Sì, "perché te ne devi andare" mi sembra il senso più comune


----------



## marco.cur

A me sembra che introduca una consecutiva.


----------



## Giorgio Spizzi

Anche secondo me, marco.

Non siamo lontani da: "Era tanto stanco _che_ pareva più vecchio".

Anche se qualcuno — e non mi sentirei di biasimarlo, bada — potrebbe esser tentato di attribuire al _che_ un valore relativo, sono convinto che si tratti d'una congiunzione.

Saluti.

GS


----------



## marco.cur

È certamente una congiuzione. Tant'è vero che la frase può essere girata in "nemmeno il tempo di dirti qualcosa *e* te ne devi già andare".

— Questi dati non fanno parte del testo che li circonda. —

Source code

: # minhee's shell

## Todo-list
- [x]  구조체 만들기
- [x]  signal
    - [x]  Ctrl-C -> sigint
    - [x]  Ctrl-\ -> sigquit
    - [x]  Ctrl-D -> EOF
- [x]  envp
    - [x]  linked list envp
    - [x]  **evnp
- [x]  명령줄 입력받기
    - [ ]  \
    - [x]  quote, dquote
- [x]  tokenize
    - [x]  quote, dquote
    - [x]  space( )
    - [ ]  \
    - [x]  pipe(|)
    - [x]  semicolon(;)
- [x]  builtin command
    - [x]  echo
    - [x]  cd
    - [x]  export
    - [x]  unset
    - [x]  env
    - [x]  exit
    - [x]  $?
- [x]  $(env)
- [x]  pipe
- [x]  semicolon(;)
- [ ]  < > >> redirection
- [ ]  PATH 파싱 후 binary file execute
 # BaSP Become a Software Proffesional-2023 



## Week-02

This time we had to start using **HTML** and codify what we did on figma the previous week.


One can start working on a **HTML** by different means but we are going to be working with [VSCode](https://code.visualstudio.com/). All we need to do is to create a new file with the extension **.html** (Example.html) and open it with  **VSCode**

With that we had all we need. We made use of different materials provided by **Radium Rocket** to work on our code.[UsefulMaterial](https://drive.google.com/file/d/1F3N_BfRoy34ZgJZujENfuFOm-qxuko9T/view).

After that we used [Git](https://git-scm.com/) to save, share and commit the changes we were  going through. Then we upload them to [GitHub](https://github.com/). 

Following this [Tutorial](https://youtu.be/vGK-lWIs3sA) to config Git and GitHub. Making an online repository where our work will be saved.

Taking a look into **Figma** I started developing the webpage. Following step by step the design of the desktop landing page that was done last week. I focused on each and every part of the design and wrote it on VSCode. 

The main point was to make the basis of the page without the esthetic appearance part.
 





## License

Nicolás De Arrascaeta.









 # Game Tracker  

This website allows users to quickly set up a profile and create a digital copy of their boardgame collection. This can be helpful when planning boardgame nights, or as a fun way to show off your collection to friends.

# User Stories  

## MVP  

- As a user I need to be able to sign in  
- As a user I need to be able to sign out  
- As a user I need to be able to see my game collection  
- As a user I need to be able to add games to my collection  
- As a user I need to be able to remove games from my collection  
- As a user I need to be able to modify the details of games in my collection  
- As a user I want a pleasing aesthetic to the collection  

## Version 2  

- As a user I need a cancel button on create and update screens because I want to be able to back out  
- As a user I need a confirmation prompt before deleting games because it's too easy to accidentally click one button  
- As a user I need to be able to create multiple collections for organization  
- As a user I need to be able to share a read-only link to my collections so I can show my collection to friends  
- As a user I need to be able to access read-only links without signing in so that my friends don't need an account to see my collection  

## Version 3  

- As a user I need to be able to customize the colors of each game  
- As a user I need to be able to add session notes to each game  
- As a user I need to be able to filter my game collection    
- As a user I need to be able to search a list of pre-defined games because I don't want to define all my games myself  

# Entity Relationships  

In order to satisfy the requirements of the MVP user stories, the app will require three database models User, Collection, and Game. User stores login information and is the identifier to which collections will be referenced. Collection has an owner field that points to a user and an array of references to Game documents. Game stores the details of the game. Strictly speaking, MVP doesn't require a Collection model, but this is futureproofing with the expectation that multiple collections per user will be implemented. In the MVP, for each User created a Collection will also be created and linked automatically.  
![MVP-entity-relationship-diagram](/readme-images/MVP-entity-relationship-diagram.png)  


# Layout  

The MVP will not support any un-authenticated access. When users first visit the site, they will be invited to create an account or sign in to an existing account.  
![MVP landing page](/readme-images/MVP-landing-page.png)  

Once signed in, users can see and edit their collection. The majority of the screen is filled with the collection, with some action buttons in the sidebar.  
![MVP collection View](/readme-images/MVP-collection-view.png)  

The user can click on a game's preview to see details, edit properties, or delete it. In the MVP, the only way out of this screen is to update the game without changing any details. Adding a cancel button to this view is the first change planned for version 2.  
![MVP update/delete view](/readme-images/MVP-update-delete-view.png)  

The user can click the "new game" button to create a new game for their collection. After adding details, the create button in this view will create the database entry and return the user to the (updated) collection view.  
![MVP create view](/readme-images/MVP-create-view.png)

Rivedendo i dizionari e le grammatiche mi viene il dubbio che introduca una dichiarativa, di tipo soggettivo.


----------



## Valexcrash

Anche io propendo per la consecutiva, e aggiungerei che a mio avviso c'è una velata funzione temporale. E in questo caso il *che* non sarebbe rimpiazzabile da altre congiunzioni.


----------



## Giorgio Spizzi

Bel Thread!

GS


----------



## marco.cur

Per fugare ogni dubbio, ho chiesto un parere sul forum di _Cruscate.
_Ecco la risposta


----------



## francisgranada

Dal punto di vista mio (non madrelingua):

1. La prima impressione: la frase in questione mi sembrava non assai chiara (quasi sbagliata ...)
2. La seconda impressione/lettura: "... non ho mai il tempo di dirti qualcosa [per]*ché* subito te ne devi andare."
3. La teraza lettura (dopo un po' di pausa ), anche: "... non ho mai il tempo di dirti qualcosa [di tipo] *che *(= qualcosa come) subito te ne devi andare"

Ora quello che non ho capito bene dalle vostre reazioni è, quale interpretazione concreta (oltre a _che_ = _perché_) viene in considerazione?


----------



## Valexcrash

Francis, non è nessuna delle tre.
La frase più o meno significa "non riesco mai a dirti nulla, è come se tu decidessi di andartene ogni volta che inizio a parlare".


----------



## marco.cur

1. La frase è molto colloquiale.

2. 
Se sostituisci _che_ con _perché_ il significato cambia; spieghi il motivo per cui non puoi parlare col tuo interlocutore (quasi a giustificarti, nella frase specifica), e in tal caso introdurrebbe una proposizione causale. Invece, con _che_ metti in relazione due fatti in una determinata successione tempolale. Nella frase proposta è quasi un rimprovero rivolto all'intelocutore.


----------



## laura12345

Molte grazie a tutti!
Dunque consecutiva (con connotazione temporale). Dopotutto la conseguenza segue sempre una causa.


----------



## Paola Calise

*''sono tornata adesso che ero impegnata''*

Cioè si può usare il 'che' per dare una spiegazione? Praticamente sostituerebbe il 'perchè' o 'poichè'. Altro esempio: 'Non avevo visto il tuo messaggio che stavo in classe'. Se questa forma non è corretta, quale sarebbe la forma più adatta da usare, preferibilmente senza l'uso del perchè o poichè, i quali non suonano tanto bene. Grazie!


----------



## Paulfromitaly

Tu vuoi usare CHE (scorretto oltre che fastidioso all'orecchio) e dici che "perchè" non suona bene??


----------



## lorenzos

Sul che polivalente e causale le discussioni sono infinite (v. qui).
Se proprio vogliamo usare quelle frasi, direi di accentare il che e anteporgli una  virgola. Oppure eliminarlo, ché si può farne a meno:
- Sono appena tornata, ero impegnata.
- Non avevo visto il tuo messaggio, stavo (ero) in classe.


----------



## TheCrociato91

Salve.

Innanzitutto, esiste "ché" (con accento acuto) con il significato causale di "perché".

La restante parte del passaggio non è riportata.